No. It sounds stupid. I mean, I was so excited, I was shaking. When you’re sitting there like that, and it’s just me and this cat, far from anybody else and you can hear the bones crunching, and you get this false sense of security that this little tent is somehow going to protect you, you’re in a little bubble. And she’ll stop and look up and stare right into your eyes, for a long five minutes. And then the hair on the back of your neck stands up, and you do feel a vulnerability because lions do kill people once in awhile. I’d been in similar situations so many times that I knew if I don’t bother her, she won’t bother me. So I think there’s a mutual respect. She knew something was there, but she didn’t know what it was. I think, over time, she started realizing that I was going to be at the dinner table quite often, and she didn’t care at all. Fear is funny. I definitely had moments of having a little heightened awareness because the last thing you want to do is become complacent.
How did you get the footage you needed for the film?
It went from simply me following her tracks, getting patterns down — realizing that she uses this ledge, she uses that cave — and then taking it one step further. Now they have camera traps that if she walks through it will take a picture and immediately send me an email. So I’ll be in bed at 2:30 in the morning, I’ll get an email and go, “Mama Mo is right here.”
So I jump out and go out with next-to-military grade FLIR [thermal-sensing] cameras to find body heat on the dense rocky mountainside. And then I just follow her till the sun comes up. I’ve got a 1000 mm [Canon lens] on a truck, so I can film her while driving down the road and be perfectly stabilized. That’s what it took. Setting up the motion sensor traps, where she walks down a ledge or whatever, that’s easy. Once you find those patterns and put them into place, you’re going to get those shots. But we wanted to tell everything that was happening between those shots and make this more dynamic and more compelling and give some more behavior.

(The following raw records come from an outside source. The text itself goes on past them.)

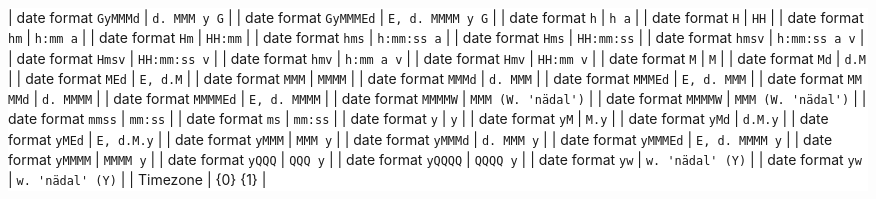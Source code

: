 | date format `GyMMMd` | `d. MMM y G` |
| date format `GyMMMEd` | `E, d. MMMM y G` |
| date format `h` | `h a` |
| date format `H` | `HH` |
| date format `hm` | `h:mm a` |
| date format `Hm` | `HH:mm` |
| date format `hms` | `h:mm:ss a` |
| date format `Hms` | `HH:mm:ss` |
| date format `hmsv` | `h:mm:ss a v` |
| date format `Hmsv` | `HH:mm:ss v` |
| date format `hmv` | `h:mm a v` |
| date format `Hmv` | `HH:mm v` |
| date format `M` | `M` |
| date format `Md` | `d.M` |
| date format `MEd` | `E, d.M` |
| date format `MMM` | `MMMM` |
| date format `MMMd` | `d. MMM` |
| date format `MMMEd` | `E, d. MMM` |
| date format `MMMMd` | `d. MMMM` |
| date format `MMMMEd` | `E, d. MMMM` |
| date format `MMMMW` | `MMM (W. 'nädal')` |
| date format `MMMMW` | `MMM (W. 'nädal')` |
| date format `mmss` | `mm:ss` |
| date format `ms` | `mm:ss` |
| date format `y` | `y` |
| date format `yM` | `M.y` |
| date format `yMd` | `d.M.y` |
| date format `yMEd` | `E, d.M.y` |
| date format `yMMM` | `MMM y` |
| date format `yMMMd` | `d. MMM y` |
| date format `yMMMEd` | `E, d. MMMM y` |
| date format `yMMMM` | `MMMM y` |
| date format `yQQQ` | `QQQ y` |
| date format `yQQQQ` | `QQQQ y` |
| date format `yw` | `w. 'nädal' (Y)` |
| date format `yw` | `w. 'nädal' (Y)` |
| Timezone | {0} {1} |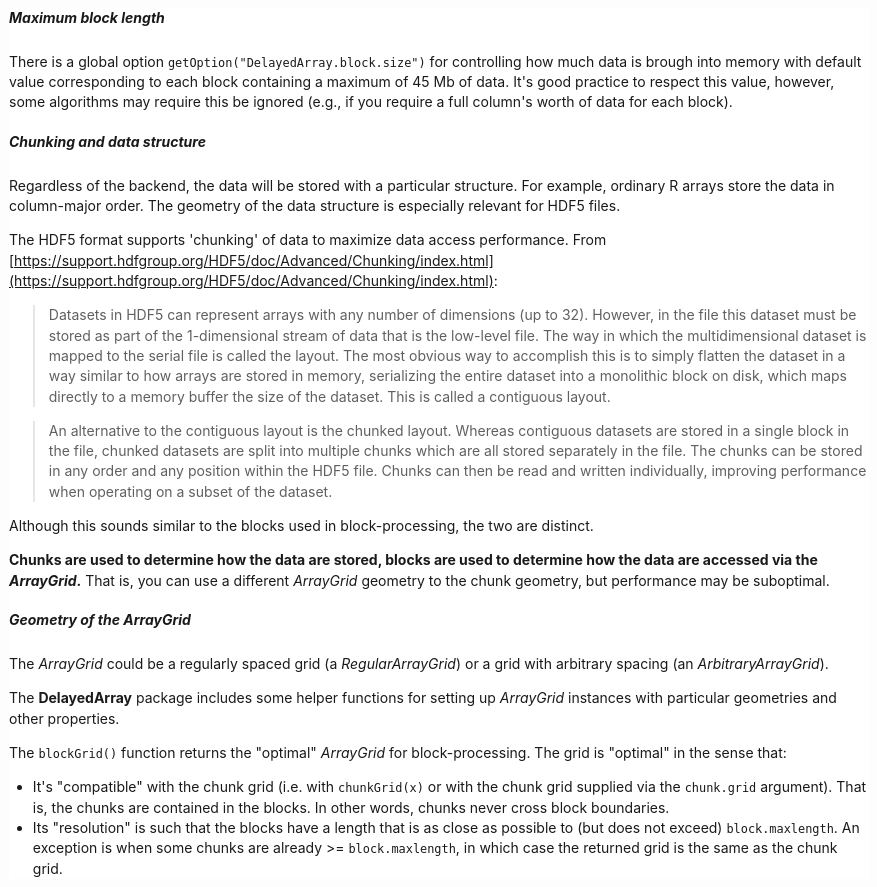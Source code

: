 ##### Maximum block length

There is a global option `getOption("DelayedArray.block.size")` for controlling how much data is brough into memory with default value corresponding to each block containing a maximum of 45 Mb of data.
It's good practice to respect this value, however, some algorithms may require this be ignored (e.g., if you require a full column's worth of data for each block).

##### Chunking and data structure

Regardless of the backend, the data will be stored with a particular structure. 
For example, ordinary R arrays store the data in column-major order.
The geometry of the data structure is especially relevant for HDF5 files.

The HDF5 format supports 'chunking' of data to maximize data access performance.
From [https://support.hdfgroup.org/HDF5/doc/Advanced/Chunking/index.html](https://support.hdfgroup.org/HDF5/doc/Advanced/Chunking/index.html):

> Datasets in HDF5 can represent arrays with any number of dimensions (up to 32). However, in the file this dataset must be stored as part of the 1-dimensional stream of data that is the low-level file. The way in which the multidimensional dataset is mapped to the serial file is called the layout. The most obvious way to accomplish this is to simply flatten the dataset in a way similar to how arrays are stored in memory, serializing the entire dataset into a monolithic block on disk, which maps directly to a memory buffer the size of the dataset. This is called a contiguous layout.

> An alternative to the contiguous layout is the chunked layout. Whereas contiguous datasets are stored in a single block in the file, chunked datasets are split into multiple chunks which are all stored separately in the file. The chunks can be stored in any order and any position within the HDF5 file. Chunks can then be read and written individually, improving performance when operating on a subset of the dataset.

Although this sounds similar to the blocks used in block-processing, the two are distinct.

**Chunks are used to determine how the data are stored, blocks are used to determine how the data are accessed via the *ArrayGrid*.**
That is, you can use a different *ArrayGrid* geometry to the chunk geometry, but performance may be suboptimal.

##### Geometry of the *ArrayGrid*

The *ArrayGrid* could be a regularly spaced grid (a *RegularArrayGrid*) or a grid with arbitrary spacing (an *ArbitraryArrayGrid*).

The **DelayedArray** package includes some helper functions for setting up *ArrayGrid* instances with particular geometries and other properties.

The `blockGrid()` function returns the "optimal" *ArrayGrid* for block-processing. 
The grid is "optimal" in the sense that:

- It's "compatible" with the chunk grid (i.e. with `chunkGrid(x)` or with the chunk grid supplied via the `chunk.grid` argument). That is, the chunks are contained in the blocks. In other words, chunks never cross block boundaries.
- Its "resolution" is such that the blocks have a length that is as close as possible to (but does not exceed) `block.maxlength`. An exception is when some chunks are already >= `block.maxlength`, in which case the returned grid is the same as the chunk grid.
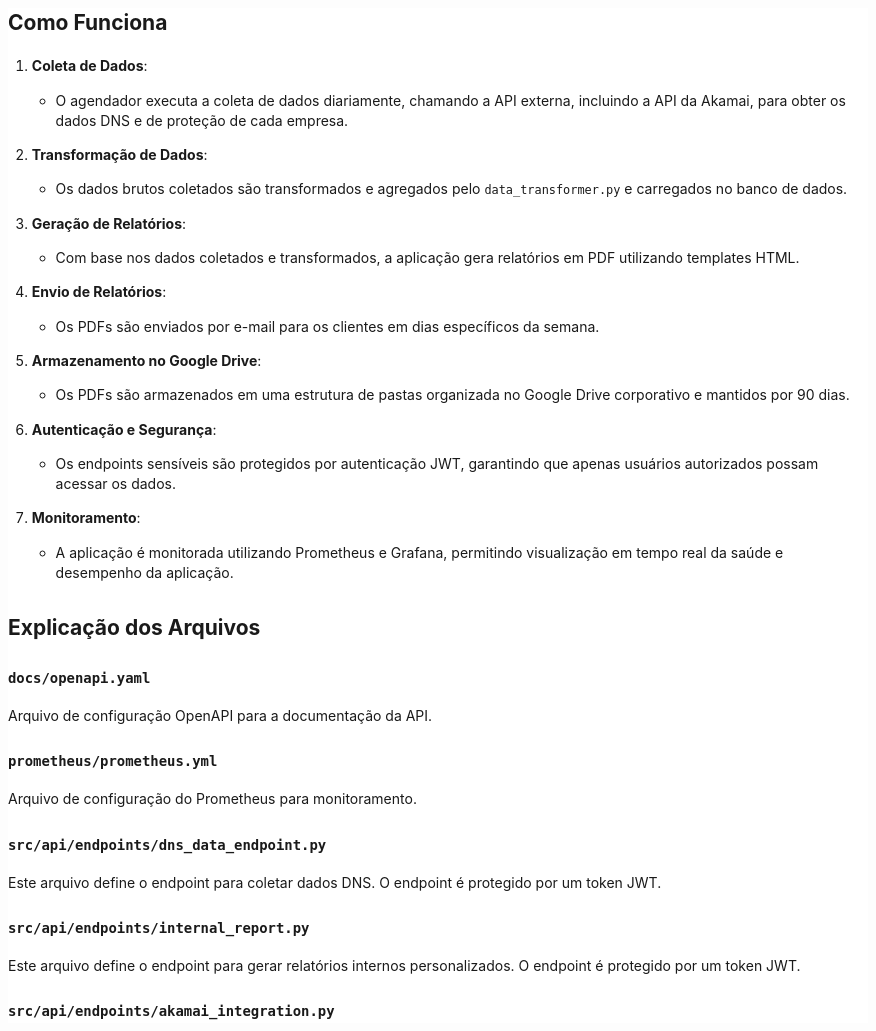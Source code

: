 ## Como Funciona

1. **Coleta de Dados**:

   - O agendador executa a coleta de dados diariamente, chamando a API externa, incluindo a API da Akamai, para obter os dados DNS e de proteção de cada empresa.

2. **Transformação de Dados**:

   - Os dados brutos coletados são transformados e agregados pelo `data_transformer.py` e carregados no banco de dados.

3. **Geração de Relatórios**:

   - Com base nos dados coletados e transformados, a aplicação gera relatórios em PDF utilizando templates HTML.

4. **Envio de Relatórios**:

   - Os PDFs são enviados por e-mail para os clientes em dias específicos da semana.

5. **Armazenamento no Google Drive**:

   - Os PDFs são armazenados em uma estrutura de pastas organizada no Google Drive corporativo e mantidos por 90 dias.

6. **Autenticação e Segurança**:

   - Os endpoints sensíveis são protegidos por autenticação JWT, garantindo que apenas usuários autorizados possam acessar os dados.

7. **Monitoramento**:

   - A aplicação é monitorada utilizando Prometheus e Grafana, permitindo visualização em tempo real da saúde e desempenho da aplicação.

## Explicação dos Arquivos

### `docs/openapi.yaml`

Arquivo de configuração OpenAPI para a documentação da API.

### `prometheus/prometheus.yml`

Arquivo de configuração do Prometheus para monitoramento.

### `src/api/endpoints/dns_data_endpoint.py`

Este arquivo define o endpoint para coletar dados DNS. O endpoint é protegido por um token JWT.

### `src/api/endpoints/internal_report.py`

Este arquivo define o endpoint para gerar relatórios internos personalizados. O endpoint é protegido por um token JWT.

### `src/api/endpoints/akamai_integration.py`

What was the coolest moment for you?
There’s a moment in the show when one of her kittens starts to get sick and starts to lag behind. There was a night when we watched her relentlessly try to get this kitten to survive. She just basically flipped a switch from predator mom to loving mom and it was moments like that, for me, it was almost shocking. You think and hope that they have these emotional feelings toward their young. But there’s this science side of you that kind of pushes that aside. But when you see it really appear, it’s really impactful. That was one of my saddest, greatest nights to watch, I would say. And I’ve got a few shots of my neighbors being oblivious, and the cat being a ninja walking right by them. It just cracks me up.
What do you hope this documentary will accomplish?
Just to show what this new wild is, this coexistence between animals and humans, even big predators. We can live in the same exact area. And they’re adapting to us all the time. They’ll use the houses and the fences to hunt the deer, I’ve watched when there’s a 747 flying over, and she will use the sound of that jet to mask her footfall as she sneaks up on deer. They’re adapting. This cat grew up never knowing that there were never fences or airplanes. This is its wilderness. This is its home as much as it is ours. That pure [wilderness] doesn’t really exist much anymore, and it never existed to this cat, and it never existed to us. We have this coexistence and ability to live together and thrive if we understand it and respect it. And that’s what I’m hoping people will see from this.
The Mountain Lion and Me premieres on March 14th on the Smithsonian Channel at 8PM ET / PT. The six-episode shorts, Casey Anderson’s Wild Tracks, will be available to stream starting March 26th on the Smithsonian Earth subscription video service at SmithsonianEarthTV.com.